▸ WORK INSTRUCTION:
Please copy, exactly as they appear below, the lines from the one containing "- Firewall rule logging" through the one containing "- Performance degradation".

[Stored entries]
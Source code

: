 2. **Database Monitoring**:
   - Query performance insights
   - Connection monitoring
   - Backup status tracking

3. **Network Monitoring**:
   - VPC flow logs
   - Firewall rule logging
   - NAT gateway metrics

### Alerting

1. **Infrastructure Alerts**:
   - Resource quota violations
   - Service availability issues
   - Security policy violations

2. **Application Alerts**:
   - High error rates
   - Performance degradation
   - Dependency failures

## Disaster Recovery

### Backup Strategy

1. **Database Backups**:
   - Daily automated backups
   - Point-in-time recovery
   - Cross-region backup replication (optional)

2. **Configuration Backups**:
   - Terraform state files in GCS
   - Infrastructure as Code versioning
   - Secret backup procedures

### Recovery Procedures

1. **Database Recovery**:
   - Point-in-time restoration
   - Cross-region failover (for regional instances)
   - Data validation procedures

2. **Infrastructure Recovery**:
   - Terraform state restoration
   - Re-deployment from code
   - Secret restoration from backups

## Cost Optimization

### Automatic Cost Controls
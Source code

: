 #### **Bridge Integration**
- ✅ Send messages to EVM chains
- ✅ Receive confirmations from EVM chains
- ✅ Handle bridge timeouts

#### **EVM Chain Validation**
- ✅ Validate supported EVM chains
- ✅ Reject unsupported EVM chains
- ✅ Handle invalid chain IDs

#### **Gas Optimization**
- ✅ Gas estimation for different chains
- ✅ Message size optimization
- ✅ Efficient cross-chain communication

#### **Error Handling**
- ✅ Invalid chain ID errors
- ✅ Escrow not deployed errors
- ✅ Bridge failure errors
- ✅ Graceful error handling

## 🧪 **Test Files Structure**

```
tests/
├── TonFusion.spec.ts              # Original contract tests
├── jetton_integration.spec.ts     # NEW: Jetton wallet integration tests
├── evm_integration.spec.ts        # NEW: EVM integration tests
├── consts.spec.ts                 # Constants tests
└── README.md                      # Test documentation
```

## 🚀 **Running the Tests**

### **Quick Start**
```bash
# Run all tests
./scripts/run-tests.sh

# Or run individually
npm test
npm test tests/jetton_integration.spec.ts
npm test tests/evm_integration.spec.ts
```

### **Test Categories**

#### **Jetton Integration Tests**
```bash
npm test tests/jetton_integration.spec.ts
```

▸ TASK RESULT:
   - Firewall rule logging
   - NAT gateway metrics

### Alerting

1. **Infrastructure Alerts**:
   - Resource quota violations
   - Service availability issues
   - Security policy violations

2. **Application Alerts**:
   - High error rates
   - Performance degradation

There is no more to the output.